ZKsync Faces $5M Token Theft, Price Drops 8.6%
2min read ZKsync, a prominent layer-2 scaling solution for Ethereum, recently faced a significant security breach when an admin wallet connected to its airdrop contracts was compromised. The attacker executed a transaction that minted approximately $5 million worth of ZK tokens, effectively stealing the remaining unclaimed allocation from the network’s first token distribution. The incident occurred on April 15, with the attacker issuing around 111 million ZK tokens, which constitutes roughly 0.45% of the protocol’s total token supply.
The exploit was confined to the airdrop distribution contracts and did not affect the ZKsync protocol, the ZK token contract, governance infrastructure, or any capped minters associated with the Token Program. ZKsync emphasized that user funds were never at risk and described the incident as isolated, resulting from a compromised private key controlling the affected admin account. The attacker has already swapped $3.5 million of the stolen ZK tokens to Ethereum (ETH), as indicated by on-chain data.
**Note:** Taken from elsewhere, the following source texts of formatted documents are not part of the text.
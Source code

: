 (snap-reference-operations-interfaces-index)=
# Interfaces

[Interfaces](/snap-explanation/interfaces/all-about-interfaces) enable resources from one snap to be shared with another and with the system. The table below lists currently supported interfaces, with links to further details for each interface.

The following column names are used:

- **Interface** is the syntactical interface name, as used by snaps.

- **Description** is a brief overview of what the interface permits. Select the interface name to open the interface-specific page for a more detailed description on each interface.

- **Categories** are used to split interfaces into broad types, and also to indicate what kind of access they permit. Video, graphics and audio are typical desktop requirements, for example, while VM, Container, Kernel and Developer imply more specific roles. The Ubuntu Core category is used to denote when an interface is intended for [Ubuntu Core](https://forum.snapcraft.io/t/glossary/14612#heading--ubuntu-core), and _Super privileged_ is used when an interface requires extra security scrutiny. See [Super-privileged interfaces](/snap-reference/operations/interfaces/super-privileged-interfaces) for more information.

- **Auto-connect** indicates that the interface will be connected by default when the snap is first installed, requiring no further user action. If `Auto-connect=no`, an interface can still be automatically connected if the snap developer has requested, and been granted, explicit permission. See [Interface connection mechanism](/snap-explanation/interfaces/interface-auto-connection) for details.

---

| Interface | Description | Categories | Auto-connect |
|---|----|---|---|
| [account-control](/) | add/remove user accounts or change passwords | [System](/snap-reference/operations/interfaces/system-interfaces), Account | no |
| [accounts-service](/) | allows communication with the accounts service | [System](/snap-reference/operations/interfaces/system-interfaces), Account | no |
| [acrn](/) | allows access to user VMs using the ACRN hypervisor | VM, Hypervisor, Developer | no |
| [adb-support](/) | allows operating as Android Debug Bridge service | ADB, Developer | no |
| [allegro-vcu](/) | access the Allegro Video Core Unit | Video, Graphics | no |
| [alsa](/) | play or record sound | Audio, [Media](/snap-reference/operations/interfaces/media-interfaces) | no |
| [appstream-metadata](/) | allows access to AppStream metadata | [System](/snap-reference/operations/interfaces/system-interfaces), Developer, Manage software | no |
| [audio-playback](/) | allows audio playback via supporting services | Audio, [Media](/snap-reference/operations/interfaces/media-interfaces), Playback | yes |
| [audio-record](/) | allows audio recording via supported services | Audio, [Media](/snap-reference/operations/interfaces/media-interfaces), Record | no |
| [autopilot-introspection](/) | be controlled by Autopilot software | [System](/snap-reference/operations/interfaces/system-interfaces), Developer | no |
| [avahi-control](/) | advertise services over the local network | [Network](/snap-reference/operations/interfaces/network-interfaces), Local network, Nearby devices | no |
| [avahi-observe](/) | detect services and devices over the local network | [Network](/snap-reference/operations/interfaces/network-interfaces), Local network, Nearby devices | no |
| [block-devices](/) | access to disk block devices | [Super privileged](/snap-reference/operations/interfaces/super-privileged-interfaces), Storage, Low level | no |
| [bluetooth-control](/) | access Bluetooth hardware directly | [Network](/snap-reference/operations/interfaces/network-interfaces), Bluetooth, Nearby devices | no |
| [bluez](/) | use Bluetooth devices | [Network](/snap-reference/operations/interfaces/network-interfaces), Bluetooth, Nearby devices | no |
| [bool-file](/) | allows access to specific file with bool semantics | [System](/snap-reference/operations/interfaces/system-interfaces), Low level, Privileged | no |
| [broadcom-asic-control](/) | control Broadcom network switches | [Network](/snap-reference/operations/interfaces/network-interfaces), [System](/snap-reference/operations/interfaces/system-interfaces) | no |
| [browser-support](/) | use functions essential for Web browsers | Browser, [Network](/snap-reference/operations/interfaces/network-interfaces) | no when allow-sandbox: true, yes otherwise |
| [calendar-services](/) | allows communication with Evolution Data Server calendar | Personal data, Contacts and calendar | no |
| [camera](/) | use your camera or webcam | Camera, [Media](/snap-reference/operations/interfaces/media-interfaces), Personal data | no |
In response to the breach, ZKsync’s team has initiated recovery efforts in coordination with exchanges and blockchain security firm SEAL 911. The team also issued a public call for the attacker to contact them to negotiate a return of the funds and avoid legal consequences. According to the team’s forensic investigation, the exploiter can no longer mint tokens using the same method. The incident has not impacted protocol-level operations or the security of ongoing governance activities. After internal reviews and recovery actions conclude, the project will release a full post-mortem.
Following the incident, the ZK token experienced a significant drop, falling by 8.6% over the past 24 hours and trading at $0.04513 as of the latest update. Since its launch, the token has lost nearly 90% of its value, a fact that has raised concerns among community members. In response, Matter Labs CEO Alex Gluchowski addressed these concerns on social media, stating that the drawdown is comparable to Ethereum and other layer-2 networks amid the broader market correction. Gluchowski emphasized his and Matter Labs' commitment to the mission and success of ZKsync, noting very bullish signs from the new leadership of the Ethereum Foundation. He also pledged to continue answering public inquiries about the incident while the investigation remains active. ZKsync reiterated that they will share a technical update once they finish an ongoing security analysis.
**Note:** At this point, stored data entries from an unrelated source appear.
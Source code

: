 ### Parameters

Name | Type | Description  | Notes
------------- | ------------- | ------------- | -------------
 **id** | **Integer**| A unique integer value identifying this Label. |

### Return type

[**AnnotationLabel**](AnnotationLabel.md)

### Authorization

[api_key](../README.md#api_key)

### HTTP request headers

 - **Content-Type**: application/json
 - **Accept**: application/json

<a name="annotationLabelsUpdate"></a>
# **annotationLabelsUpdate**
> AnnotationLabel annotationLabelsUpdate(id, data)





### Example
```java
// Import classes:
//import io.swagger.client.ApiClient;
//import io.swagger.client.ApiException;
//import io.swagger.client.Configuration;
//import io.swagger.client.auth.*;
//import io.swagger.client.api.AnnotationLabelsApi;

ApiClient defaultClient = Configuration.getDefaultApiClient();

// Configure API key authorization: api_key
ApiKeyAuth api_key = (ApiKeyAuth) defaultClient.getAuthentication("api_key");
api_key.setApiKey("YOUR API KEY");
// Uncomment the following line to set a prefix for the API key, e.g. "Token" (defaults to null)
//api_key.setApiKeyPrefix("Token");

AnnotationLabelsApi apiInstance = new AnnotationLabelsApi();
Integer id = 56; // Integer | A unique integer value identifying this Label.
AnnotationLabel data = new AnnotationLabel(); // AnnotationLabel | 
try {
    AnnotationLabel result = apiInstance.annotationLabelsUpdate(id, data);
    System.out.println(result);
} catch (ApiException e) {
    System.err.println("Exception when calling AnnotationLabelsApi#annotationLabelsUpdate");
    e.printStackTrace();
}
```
Despite the limited scope of the unauthorized minting, the incident has temporarily inflated the circulating supply and prompted increased scrutiny of key management practices within ZKsync’s smart contract deployments. The breach highlights the importance of robust security measures and the potential vulnerabilities in admin wallet management within decentralized finance (DeFi) protocols. As ZKsync works to recover from this incident, the community and stakeholders will be closely monitoring the protocol's response and the steps taken to prevent similar breaches in the future.